Architecture practice Robbrecht and Daem have designed a new semi-open
pavilion in the Hortiflora flower gardens of Antwerp's Middelheim
Museum. Photography: Joris Casaer
'It's absolutely not a white cube,' says Belgian architect Paul Robbrecht about the new pavilion his Ghent-based practice Robbrecht and Daem(also responsible for the renovation and extension of London's whitechapel Gallery has designed for the Middelheim
open-air sculpture museum in Antwerp. Pointing out the exposed columns
and 'knots' where the beams have been welded into the green steel
structure, he adds: 'What we really wanted to do was make a building
that shows how it is built, that shows the tectonics of construction.'
The brief for the semi-open structure was straightforward. 'It was for a
pavilion that would have real contact with nature, with the landscape
around it, a place where smaller or fragile works of art could be shown,
or works that needed a more framed setting,' says Robbrecht.

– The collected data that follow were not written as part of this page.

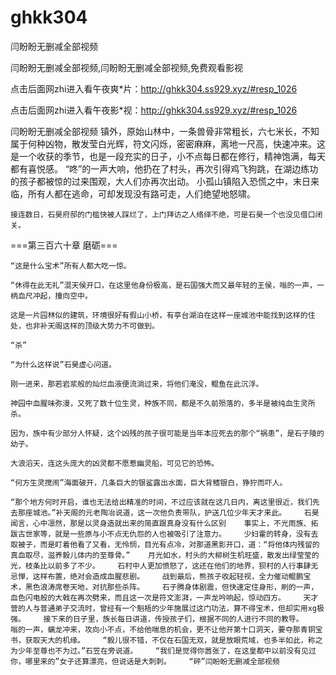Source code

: # ghkk304
闫盼盼无删减全部视频

闫盼盼无删减全部视频,闫盼盼无删减全部视频,免费观看影视

点击后面网zhi进入看午夜爽*片：http://ghkk304.ss929.xyz/#resp_1026

点击后面网zhi进入看午夜影*视：http://ghkk304.ss929.xyz/#resp_1026

闫盼盼无删减全部视频    镇外，原始山林中，一条兽骨非常粗长，六七米长，不知属于何种凶物，散发莹白光辉，符文闪烁，密密麻麻，离地一尺高，快速冲来。这是一个收获的季节，也是一段充实的日子，小不点每日都在修行，精神饱满，每天都有喜悦感。    “咚”的一声大响，他扔在了村头，再次引得鸡飞狗跳，在湖边练功的孩子都被惊的过来围观，大人们亦再次出动。    小孤山镇陷入恐慌之中，末日来临，所有人都在逃命，可却发现没有路可走，人们绝望地怒啸。

    接连数日，石昊府邸的门槛快被人踩烂了，上门拜访之人络绎不绝，可是石昊一个也没见借口闭关。

===第三百六十章 磨砺===

    “这是什么宝术”所有人都大吃一惊。

    “休得在此无礼”混天侯开口，在这里他身份极高，是石国强大而又最年轻的王侯，嗡的一声，一柄血尺冲起，撞向空中。

    这是一片园林似的建筑，环境很好有假山小桥，有亭台湖泊在这样一座城池中能找到这样的住处，也非补天阁这样的顶级大势力不可做到。

    “杀”

    “为什么这样说”石昊虚心问道。

    刚一进来，那若岩浆般的灿烂血液便流淌过来，将他们淹没，鲲鱼在此沉浮。

    神园中血腥味弥漫，又死了数十位生灵，种族不同，都是不久前殒落的，多半是被纯血生灵所杀。

    因为，族中有少部分人怀疑，这个凶残的孩子很可能是当年本应死去的那个“祸患”，是石子陵的幼子。

    大浪滔天，连这头庞大的凶灵都不愿惹幽灵船，可见它的恐怖。

    “何方生灵搅闹”海面破开，几条巨大的银鲨露出水面，巨大背鳍银白，狰狞而吓人。

    “那个地方何时开启，谁也无法给出精准的时间，不过应该就在这几日内，离这里很近，我们先去那座城池。”补天阁的元老陶冶说道，这一次他负责带队，护送几位少年天才来此。    石昊闻言，心中凛然，那是以灵身造就出来的简直跟真身没有什么区别    事实上，不光雨族、拓跋古世家等，就是一些原与小不点无仇怨的人也被吸引了注意力。    少妇霍的转身，没有去取被子，而是盯着他看了又看，无怜悯，目光有点冷，对那道黑影开口，道：“将他体内残留的真血取尽，滋养毅儿体内的至尊骨。”    月光如水，村头的大柳树生机旺盛，散发出绿莹莹的光，枝条比以前多了不少。    石村中人更加愤怒了，这还在他们的地界，狈村的人行事肆无忌惮，这样布置，绝对会造成血腥悲剧。    战到最后，熊孩子收起轻视，全力催动鲲鹏宝术，黑色浪涛席卷天地，对抗那些杀阵。    石子腾身体剧震，但快速定住身形，刷的一声，血色闪电般的大戟在再次劈来，而且这一次是符文澎湃，一声龙吟响起，惊动四方。    天才营的人与普通弟子交流时，曾经有一个魁梧的少年施展过这门功法，算不得宝术，但却实用xg极强。    接下来的日子里，族长每日讲道，传授孩子们，根据不同的人进行不同的教导。    嗡的一声，螭龙冲来，攻向小不点，不给他喘息的机会，更不让他开第十口洞天，要夺那青铜宝书，获取天大的机缘。    “毅儿很不错，不仅在石国无双，就是放眼荒域，也多半如此，称之为少年至尊也不为过。”石笠在旁说道。    “我们是觉得你嚣张了，在这皇都中以前没有见过你，哪里来的”女子还算漂亮，但说话是大刺刺。    “砰”闫盼盼无删减全部视频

The
colourful but unsettling glossy ceramic heads and urns of German artist Thomas Schutte
displayed here were created especially for the pavilion's inauguration
and contrast ingeniously with the smooth concrete floors, geometric
lines and angles of the roof and the special 'topography' of the
ceiling, which 'looks as if it's moving'.
The pavilion represents nature in architecture, says Robbrecht. Two
trees have been planted at opposite ends of the space and steel
lattice-patterned screens (which can be pulled across the four openings
to close the pavilion at night) create extraordinary dappled effects as
if light is coming through the branches of a tree. 'You could almost
think it's a roof of leaves above you,' Robbrect says excitedly.